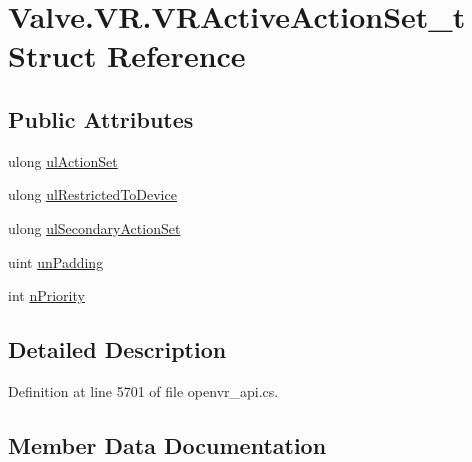 \hypertarget{struct_valve_1_1_v_r_1_1_v_r_active_action_set__t}{}\section{Valve.\+V\+R.\+V\+R\+Active\+Action\+Set\+\_\+t Struct Reference}
\label{struct_valve_1_1_v_r_1_1_v_r_active_action_set__t}
\subsection*{Public Attributes}
\begin{DoxyCompactItemize}
\item 
ulong \mbox{\hyperlink{struct_valve_1_1_v_r_1_1_v_r_active_action_set__t_a1aa917115d43c64cc4619677a4dc5969}{ul\+Action\+Set}}
\item 
ulong \mbox{\hyperlink{struct_valve_1_1_v_r_1_1_v_r_active_action_set__t_a1a1bb2f6d7b454033645f9658b7b0353}{ul\+Restricted\+To\+Device}}
\item 
ulong \mbox{\hyperlink{struct_valve_1_1_v_r_1_1_v_r_active_action_set__t_aa22681477b487b67dae39594e512ff01}{ul\+Secondary\+Action\+Set}}
\item 
uint \mbox{\hyperlink{struct_valve_1_1_v_r_1_1_v_r_active_action_set__t_ae8e073e93ec102a2277c338986882714}{un\+Padding}}
\item 
int \mbox{\hyperlink{struct_valve_1_1_v_r_1_1_v_r_active_action_set__t_a2c32b85c442efd57e408909bdb66c834}{n\+Priority}}
\end{DoxyCompactItemize}


\subsection{Detailed Description}


Definition at line 5701 of file openvr\+\_\+api.\+cs.



\subsection{Member Data Documentation}
\mbox{\label{struct_valve_1_1_v_r_1_1_v_r_active_action_set__t_a2c32b85c442efd57e408909bdb66c834}} 
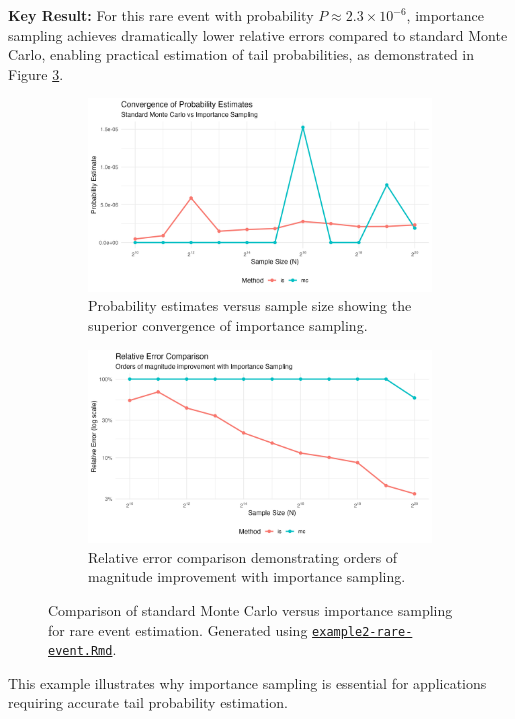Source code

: \textbf{Key Result:} For this rare event with probability $P \approx 2.3 \times 10^{-6}$, importance sampling achieves dramatically lower relative errors compared to standard Monte Carlo, enabling practical estimation of tail probabilities, as demonstrated in Figure \ref{fig:rare-events-analysis}.

\begin{figure}[h]
    \centering
    \begin{subfigure}[b]{0.48\textwidth}
        \centering
        \includegraphics[width=\textwidth]{figures/ex2-estimates.png}
        \caption{Probability estimates versus sample size showing the superior convergence of importance sampling.}
        \label{fig:rare-events-estimates}
    \end{subfigure}
    \hfill
    \begin{subfigure}[b]{0.48\textwidth}
        \centering
        \includegraphics[width=\textwidth]{figures/ex2-rel-errors.png}
        \caption{Relative error comparison demonstrating orders of magnitude improvement with importance sampling.}
        \label{fig:rare-events-relative-errors}
    \end{subfigure}
    \caption{Comparison of standard Monte Carlo versus importance sampling for rare event estimation. Generated using \href{https://github.com/NikoGerman/Seminar/blob/main/Notebooks/example2-rare-event.Rmd}{\texttt{example2-rare-event.Rmd}}.}
    \label{fig:rare-events-analysis}
\end{figure}

This example illustrates why importance sampling is essential for applications requiring accurate tail probability estimation.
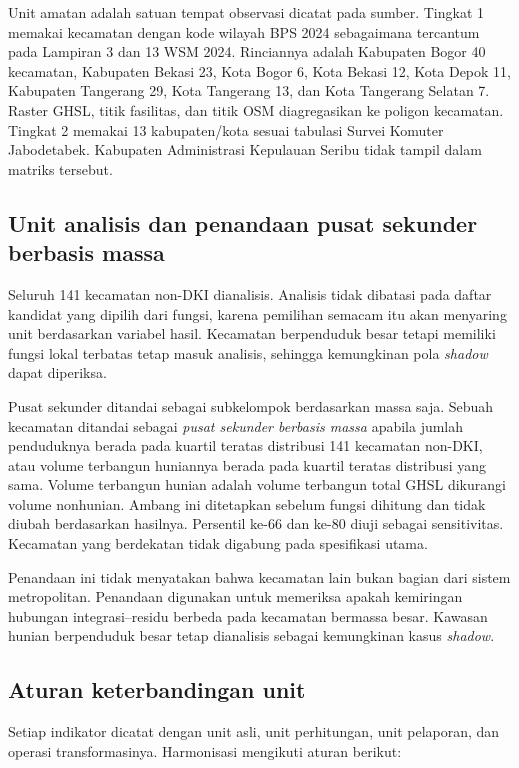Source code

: \documentclass[12pt,a4paper,oneside,openany,indonesian]{report}
\begin{document}
Unit amatan adalah satuan tempat observasi dicatat pada sumber. Tingkat
1 memakai kecamatan dengan kode wilayah BPS 2024 sebagaimana tercantum
pada Lampiran 3 dan 13 WSM 2024. Rinciannya adalah Kabupaten Bogor 40
kecamatan, Kabupaten Bekasi 23, Kota Bogor 6, Kota Bekasi 12, Kota Depok
11, Kabupaten Tangerang 29, Kota Tangerang 13, dan Kota Tangerang Selatan
7. Raster GHSL, titik fasilitas, dan titik OSM diagregasikan ke poligon
kecamatan. Tingkat 2 memakai 13 kabupaten/kota sesuai tabulasi Survei
Komuter Jabodetabek. Kabupaten Administrasi Kepulauan Seribu tidak
tampil dalam matriks tersebut.

\subsection{Unit analisis dan penandaan pusat sekunder berbasis
massa}\label{unit-analisis-substantif}

Seluruh 141 kecamatan non-DKI dianalisis. Analisis tidak dibatasi pada
daftar kandidat yang dipilih dari fungsi, karena pemilihan semacam itu
akan menyaring unit berdasarkan variabel hasil. Kecamatan berpenduduk
besar tetapi memiliki fungsi lokal terbatas tetap masuk analisis,
sehingga kemungkinan pola \emph{shadow} dapat diperiksa.

Pusat sekunder ditandai sebagai subkelompok berdasarkan massa saja.
Sebuah kecamatan ditandai sebagai \emph{pusat sekunder berbasis massa}
apabila jumlah penduduknya berada pada kuartil teratas distribusi 141
kecamatan non-DKI, atau volume terbangun huniannya berada pada kuartil
teratas distribusi yang sama. Volume terbangun hunian adalah volume
terbangun total GHSL dikurangi volume nonhunian. Ambang ini ditetapkan
sebelum fungsi dihitung dan tidak diubah berdasarkan hasilnya.
Persentil ke-66 dan ke-80 diuji
sebagai sensitivitas. Kecamatan yang berdekatan tidak digabung pada
spesifikasi utama.

Penandaan ini tidak menyatakan bahwa kecamatan lain bukan bagian dari
sistem metropolitan. Penandaan digunakan untuk memeriksa apakah
kemiringan hubungan integrasi--residu berbeda pada kecamatan bermassa
besar. Kawasan hunian berpenduduk besar tetap dianalisis sebagai
kemungkinan kasus \emph{shadow}.

\subsection{Aturan keterbandingan
unit}\label{aturan-keterbandingan-unit}

Setiap indikator dicatat dengan unit asli, unit perhitungan, unit
pelaporan, dan operasi transformasinya. Harmonisasi mengikuti aturan
berikut:
\end{document}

____________________

» **BRIEF**: Every line in the data above that contains "hyperlink" needs to be copied.

» **ANSWER FOR THIS EXERCISE**:
ulong \mbox{\hyperlink{struct_valve_1_1_v_r_1_1_v_r_active_action_set__t_a1aa917115d43c64cc4619677a4dc5969}{ul\+Action\+Set}}
ulong \mbox{\hyperlink{struct_valve_1_1_v_r_1_1_v_r_active_action_set__t_a1a1bb2f6d7b454033645f9658b7b0353}{ul\+Restricted\+To\+Device}}
ulong \mbox{\hyperlink{struct_valve_1_1_v_r_1_1_v_r_active_action_set__t_aa22681477b487b67dae39594e512ff01}{ul\+Secondary\+Action\+Set}}
uint \mbox{\hyperlink{struct_valve_1_1_v_r_1_1_v_r_active_action_set__t_ae8e073e93ec102a2277c338986882714}{un\+Padding}}
int \mbox{\hyperlink{struct_valve_1_1_v_r_1_1_v_r_active_action_set__t_a2c32b85c442efd57e408909bdb66c834}{n\+Priority}}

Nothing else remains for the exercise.